• _Your task_: Whenever the string "what" turns up in a line of the data below, copy that line.

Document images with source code
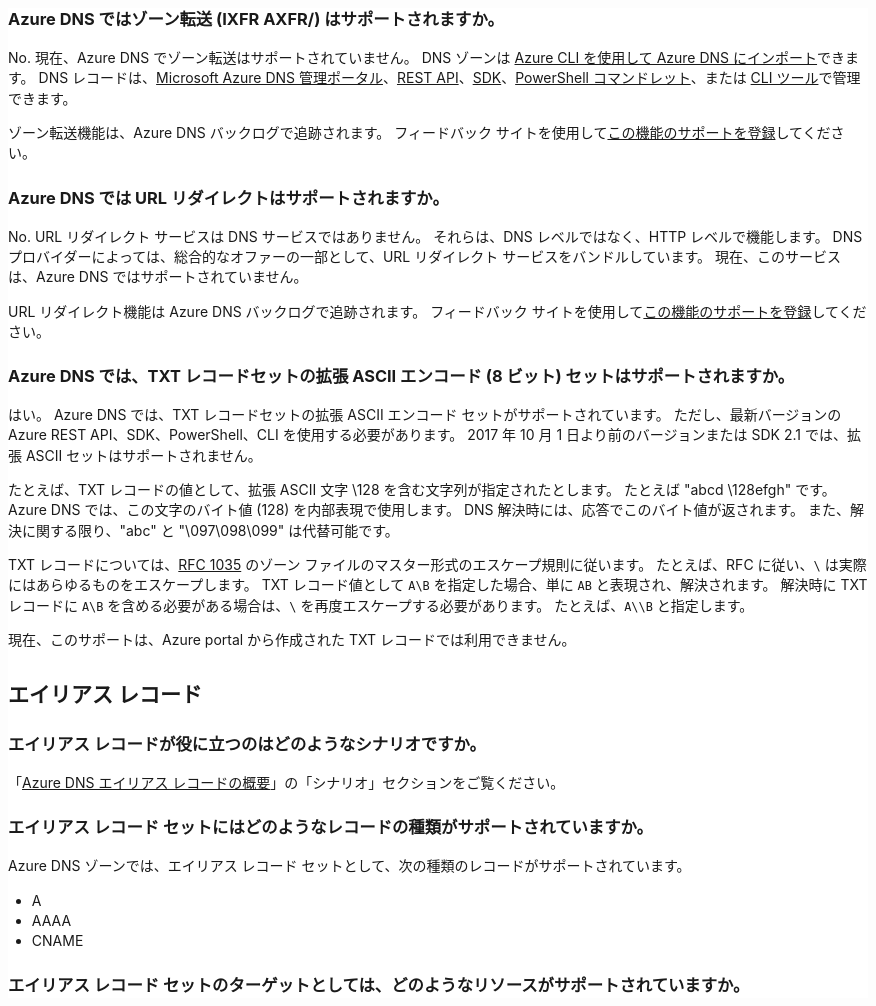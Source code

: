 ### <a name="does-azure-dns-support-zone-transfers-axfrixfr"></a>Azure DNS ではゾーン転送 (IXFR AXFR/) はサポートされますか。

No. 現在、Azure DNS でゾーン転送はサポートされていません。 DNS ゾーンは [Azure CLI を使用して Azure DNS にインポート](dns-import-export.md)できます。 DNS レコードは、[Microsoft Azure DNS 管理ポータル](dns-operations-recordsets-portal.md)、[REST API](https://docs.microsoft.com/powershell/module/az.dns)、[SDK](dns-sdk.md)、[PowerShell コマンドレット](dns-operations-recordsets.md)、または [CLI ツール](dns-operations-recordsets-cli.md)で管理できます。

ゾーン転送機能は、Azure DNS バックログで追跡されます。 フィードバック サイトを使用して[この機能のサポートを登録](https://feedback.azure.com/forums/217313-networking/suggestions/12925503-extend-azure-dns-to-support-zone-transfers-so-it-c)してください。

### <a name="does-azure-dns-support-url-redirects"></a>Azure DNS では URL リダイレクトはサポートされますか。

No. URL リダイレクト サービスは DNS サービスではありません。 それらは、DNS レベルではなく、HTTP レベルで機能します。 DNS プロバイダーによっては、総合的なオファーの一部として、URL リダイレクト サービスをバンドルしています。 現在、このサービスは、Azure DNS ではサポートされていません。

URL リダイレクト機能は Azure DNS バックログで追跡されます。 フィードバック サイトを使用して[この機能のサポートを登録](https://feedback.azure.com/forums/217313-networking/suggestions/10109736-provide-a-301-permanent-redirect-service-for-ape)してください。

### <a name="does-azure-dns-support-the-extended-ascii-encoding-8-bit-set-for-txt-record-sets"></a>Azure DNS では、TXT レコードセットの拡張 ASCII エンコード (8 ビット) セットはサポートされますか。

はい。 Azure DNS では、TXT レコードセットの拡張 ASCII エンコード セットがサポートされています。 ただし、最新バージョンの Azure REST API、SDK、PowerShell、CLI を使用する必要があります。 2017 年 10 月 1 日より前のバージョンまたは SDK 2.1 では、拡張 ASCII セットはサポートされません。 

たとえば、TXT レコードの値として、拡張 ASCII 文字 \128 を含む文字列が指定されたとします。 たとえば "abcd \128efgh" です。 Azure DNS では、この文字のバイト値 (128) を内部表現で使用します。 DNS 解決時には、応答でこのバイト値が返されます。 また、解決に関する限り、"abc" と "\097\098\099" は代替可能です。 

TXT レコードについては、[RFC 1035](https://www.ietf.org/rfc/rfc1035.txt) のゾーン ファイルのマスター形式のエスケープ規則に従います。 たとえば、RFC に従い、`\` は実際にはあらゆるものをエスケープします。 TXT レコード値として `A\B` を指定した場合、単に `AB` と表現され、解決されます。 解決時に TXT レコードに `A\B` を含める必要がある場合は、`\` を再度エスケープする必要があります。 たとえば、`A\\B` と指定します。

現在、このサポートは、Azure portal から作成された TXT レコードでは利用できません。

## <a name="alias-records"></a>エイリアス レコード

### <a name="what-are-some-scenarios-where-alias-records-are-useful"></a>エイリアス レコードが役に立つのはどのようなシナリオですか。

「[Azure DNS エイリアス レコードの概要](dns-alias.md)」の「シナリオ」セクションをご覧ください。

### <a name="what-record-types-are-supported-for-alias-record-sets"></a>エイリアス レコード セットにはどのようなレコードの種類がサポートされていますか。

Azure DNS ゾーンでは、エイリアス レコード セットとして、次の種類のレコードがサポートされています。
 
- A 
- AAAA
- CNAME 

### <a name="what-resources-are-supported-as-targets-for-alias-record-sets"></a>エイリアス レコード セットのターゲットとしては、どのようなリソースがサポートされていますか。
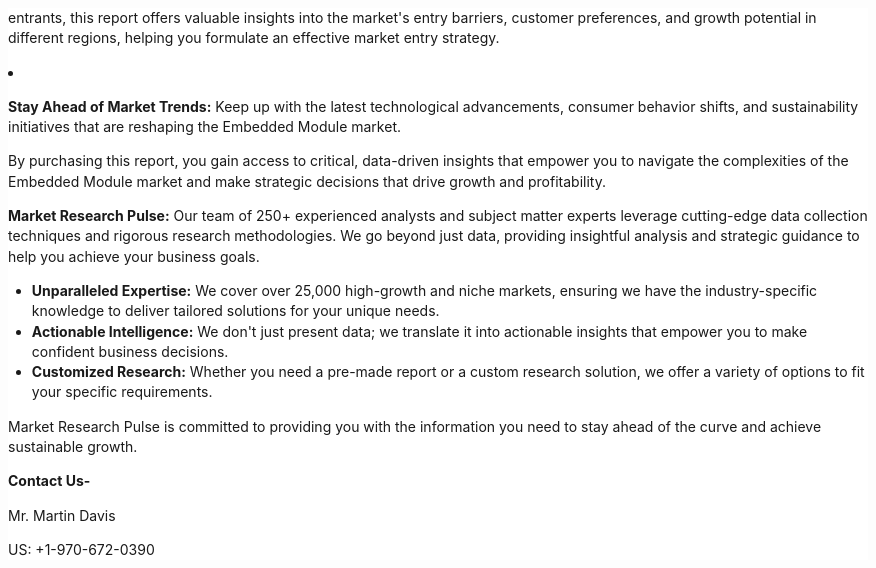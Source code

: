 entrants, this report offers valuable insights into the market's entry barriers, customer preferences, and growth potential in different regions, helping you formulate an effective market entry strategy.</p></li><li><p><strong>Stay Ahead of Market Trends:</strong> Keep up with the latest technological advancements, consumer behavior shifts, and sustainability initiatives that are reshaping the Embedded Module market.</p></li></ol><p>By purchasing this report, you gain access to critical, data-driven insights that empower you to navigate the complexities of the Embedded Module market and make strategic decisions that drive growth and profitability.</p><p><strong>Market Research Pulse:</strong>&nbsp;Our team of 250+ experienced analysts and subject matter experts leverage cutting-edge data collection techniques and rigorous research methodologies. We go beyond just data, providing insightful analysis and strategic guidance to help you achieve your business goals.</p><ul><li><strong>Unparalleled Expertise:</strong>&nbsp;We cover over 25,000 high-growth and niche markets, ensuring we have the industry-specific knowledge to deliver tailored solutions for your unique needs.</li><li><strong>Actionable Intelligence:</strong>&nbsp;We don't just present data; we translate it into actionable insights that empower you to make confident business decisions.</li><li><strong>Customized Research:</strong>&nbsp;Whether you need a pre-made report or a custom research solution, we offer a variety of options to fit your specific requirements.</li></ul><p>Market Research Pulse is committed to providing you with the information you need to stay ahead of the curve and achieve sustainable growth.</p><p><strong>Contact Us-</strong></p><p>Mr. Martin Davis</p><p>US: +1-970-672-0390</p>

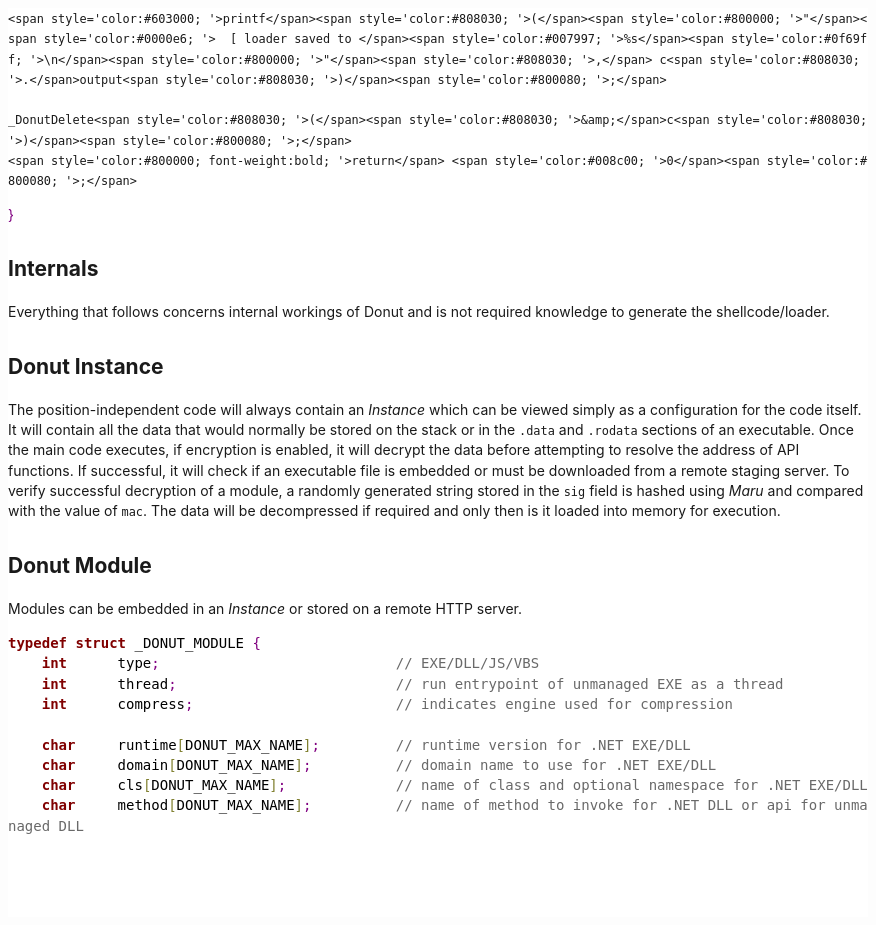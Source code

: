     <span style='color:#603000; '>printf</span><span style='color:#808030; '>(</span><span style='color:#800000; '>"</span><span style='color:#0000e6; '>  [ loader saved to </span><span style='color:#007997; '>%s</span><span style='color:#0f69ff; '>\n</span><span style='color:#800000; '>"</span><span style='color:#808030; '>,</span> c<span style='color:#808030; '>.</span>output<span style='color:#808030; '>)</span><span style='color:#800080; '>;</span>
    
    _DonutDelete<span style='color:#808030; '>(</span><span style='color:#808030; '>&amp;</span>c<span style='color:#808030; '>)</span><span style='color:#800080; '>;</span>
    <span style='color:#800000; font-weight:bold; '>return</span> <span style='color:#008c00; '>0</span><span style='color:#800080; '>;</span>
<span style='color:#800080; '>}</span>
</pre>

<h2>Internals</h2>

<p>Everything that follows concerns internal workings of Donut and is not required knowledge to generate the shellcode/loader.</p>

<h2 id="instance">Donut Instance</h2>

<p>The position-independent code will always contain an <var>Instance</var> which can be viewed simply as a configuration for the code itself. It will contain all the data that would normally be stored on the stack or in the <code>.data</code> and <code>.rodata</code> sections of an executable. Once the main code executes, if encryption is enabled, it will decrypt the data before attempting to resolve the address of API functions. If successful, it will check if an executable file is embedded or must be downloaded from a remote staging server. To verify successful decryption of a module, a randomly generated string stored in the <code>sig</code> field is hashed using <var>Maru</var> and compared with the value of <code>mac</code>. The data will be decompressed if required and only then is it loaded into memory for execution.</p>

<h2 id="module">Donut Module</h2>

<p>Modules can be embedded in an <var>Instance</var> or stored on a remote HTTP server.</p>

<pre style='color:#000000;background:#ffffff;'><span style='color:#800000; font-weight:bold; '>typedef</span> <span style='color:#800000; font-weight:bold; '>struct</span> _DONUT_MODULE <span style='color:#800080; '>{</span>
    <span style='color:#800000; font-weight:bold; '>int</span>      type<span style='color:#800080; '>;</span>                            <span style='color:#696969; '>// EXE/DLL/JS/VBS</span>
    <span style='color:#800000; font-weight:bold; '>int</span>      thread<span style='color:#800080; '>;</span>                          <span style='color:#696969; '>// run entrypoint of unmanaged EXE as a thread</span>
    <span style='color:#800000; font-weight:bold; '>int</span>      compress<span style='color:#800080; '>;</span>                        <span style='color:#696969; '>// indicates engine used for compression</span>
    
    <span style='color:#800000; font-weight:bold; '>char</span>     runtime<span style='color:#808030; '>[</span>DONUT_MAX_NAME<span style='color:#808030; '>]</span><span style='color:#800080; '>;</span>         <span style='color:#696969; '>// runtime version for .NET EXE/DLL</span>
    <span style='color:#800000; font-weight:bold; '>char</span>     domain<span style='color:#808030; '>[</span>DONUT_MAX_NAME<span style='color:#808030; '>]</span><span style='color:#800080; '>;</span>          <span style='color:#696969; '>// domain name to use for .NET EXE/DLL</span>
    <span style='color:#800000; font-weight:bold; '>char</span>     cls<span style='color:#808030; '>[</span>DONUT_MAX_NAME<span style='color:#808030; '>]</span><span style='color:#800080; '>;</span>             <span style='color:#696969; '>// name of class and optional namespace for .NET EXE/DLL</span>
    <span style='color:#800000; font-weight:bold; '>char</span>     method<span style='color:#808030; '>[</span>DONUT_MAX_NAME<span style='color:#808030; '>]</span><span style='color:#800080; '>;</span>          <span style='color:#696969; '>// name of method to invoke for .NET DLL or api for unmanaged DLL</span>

---

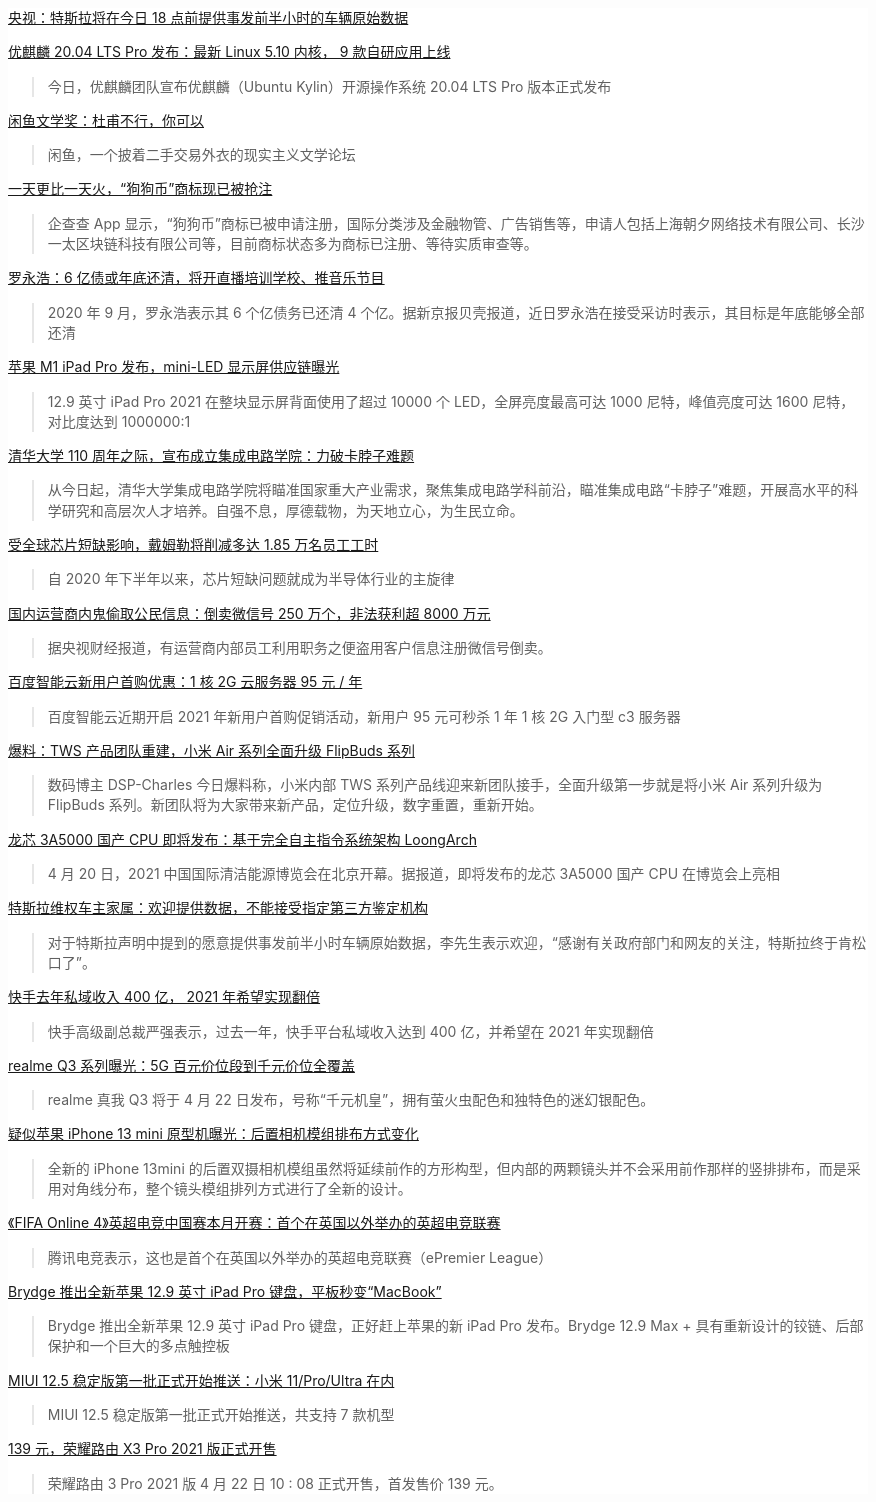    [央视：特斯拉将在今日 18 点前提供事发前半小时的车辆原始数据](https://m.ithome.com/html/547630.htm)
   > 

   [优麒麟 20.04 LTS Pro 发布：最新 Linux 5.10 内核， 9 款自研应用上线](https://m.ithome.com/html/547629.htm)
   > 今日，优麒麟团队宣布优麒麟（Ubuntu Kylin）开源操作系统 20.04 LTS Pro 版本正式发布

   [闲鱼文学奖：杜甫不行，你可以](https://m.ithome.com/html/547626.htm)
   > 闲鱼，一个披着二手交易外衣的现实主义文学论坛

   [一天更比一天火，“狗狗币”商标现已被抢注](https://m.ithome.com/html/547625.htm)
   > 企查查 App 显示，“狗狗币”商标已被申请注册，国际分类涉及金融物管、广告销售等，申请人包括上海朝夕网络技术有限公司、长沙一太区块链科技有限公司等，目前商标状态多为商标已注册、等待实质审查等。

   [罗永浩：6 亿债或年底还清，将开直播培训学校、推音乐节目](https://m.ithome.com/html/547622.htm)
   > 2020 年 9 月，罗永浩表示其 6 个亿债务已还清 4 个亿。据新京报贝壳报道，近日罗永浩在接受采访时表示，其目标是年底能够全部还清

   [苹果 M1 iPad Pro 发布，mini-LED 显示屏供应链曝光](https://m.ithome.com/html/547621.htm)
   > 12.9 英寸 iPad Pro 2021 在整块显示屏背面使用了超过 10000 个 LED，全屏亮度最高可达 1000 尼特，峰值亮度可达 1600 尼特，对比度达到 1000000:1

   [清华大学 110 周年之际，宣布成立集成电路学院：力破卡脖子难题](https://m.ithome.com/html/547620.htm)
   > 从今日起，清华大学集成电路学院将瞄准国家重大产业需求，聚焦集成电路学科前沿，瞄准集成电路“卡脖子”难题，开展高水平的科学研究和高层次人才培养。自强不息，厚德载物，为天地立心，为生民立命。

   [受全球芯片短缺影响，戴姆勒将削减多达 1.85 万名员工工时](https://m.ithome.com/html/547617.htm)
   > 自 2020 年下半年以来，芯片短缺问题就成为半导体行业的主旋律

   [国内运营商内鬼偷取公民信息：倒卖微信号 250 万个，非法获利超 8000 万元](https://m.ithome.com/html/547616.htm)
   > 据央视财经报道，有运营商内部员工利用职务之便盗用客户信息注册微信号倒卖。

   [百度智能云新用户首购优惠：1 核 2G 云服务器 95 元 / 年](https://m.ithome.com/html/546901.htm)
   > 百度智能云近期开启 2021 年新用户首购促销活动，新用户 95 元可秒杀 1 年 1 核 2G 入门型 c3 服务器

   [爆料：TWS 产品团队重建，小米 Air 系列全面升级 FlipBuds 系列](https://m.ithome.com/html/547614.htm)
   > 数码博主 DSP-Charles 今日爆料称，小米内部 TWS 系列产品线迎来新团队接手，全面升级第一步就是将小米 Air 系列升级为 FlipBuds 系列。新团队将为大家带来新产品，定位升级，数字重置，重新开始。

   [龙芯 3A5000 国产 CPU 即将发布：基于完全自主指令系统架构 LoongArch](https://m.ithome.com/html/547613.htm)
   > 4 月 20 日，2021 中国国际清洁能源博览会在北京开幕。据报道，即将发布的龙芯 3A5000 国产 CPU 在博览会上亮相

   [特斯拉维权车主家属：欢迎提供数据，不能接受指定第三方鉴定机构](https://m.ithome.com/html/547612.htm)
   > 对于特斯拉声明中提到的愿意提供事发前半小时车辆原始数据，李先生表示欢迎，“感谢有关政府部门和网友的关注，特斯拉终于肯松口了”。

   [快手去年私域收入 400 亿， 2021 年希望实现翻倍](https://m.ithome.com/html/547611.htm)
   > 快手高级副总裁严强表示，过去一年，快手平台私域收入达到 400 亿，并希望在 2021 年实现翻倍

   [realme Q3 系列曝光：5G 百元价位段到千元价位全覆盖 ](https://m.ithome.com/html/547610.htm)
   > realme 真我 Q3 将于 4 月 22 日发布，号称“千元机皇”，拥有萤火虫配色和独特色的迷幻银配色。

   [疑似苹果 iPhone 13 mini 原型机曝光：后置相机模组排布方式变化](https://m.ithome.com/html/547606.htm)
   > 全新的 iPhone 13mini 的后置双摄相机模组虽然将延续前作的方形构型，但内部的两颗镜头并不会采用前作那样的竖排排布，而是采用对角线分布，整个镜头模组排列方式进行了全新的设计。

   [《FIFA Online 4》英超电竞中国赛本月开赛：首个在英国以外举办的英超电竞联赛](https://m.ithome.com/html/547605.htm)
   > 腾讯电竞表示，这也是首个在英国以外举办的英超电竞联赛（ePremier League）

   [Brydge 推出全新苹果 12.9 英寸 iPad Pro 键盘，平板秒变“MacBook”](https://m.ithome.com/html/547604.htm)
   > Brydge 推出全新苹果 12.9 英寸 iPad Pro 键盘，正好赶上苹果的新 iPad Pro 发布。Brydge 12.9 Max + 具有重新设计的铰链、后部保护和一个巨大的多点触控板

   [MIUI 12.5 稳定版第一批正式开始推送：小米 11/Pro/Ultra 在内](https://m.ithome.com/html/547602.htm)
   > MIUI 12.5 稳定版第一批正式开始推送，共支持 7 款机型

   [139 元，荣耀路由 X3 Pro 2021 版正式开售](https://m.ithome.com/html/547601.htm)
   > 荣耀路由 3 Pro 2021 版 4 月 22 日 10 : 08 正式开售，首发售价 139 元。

• _The answer_:
### <a name="what-are-some-scenarios-where-alias-records-are-useful"></a>エイリアス レコードが役に立つのはどのようなシナリオですか。
### <a name="what-record-types-are-supported-for-alias-record-sets"></a>エイリアス レコード セットにはどのようなレコードの種類がサポートされていますか。
### <a name="what-resources-are-supported-as-targets-for-alias-record-sets"></a>エイリアス レコード セットのターゲットとしては、どのようなリソースがサポートされていますか。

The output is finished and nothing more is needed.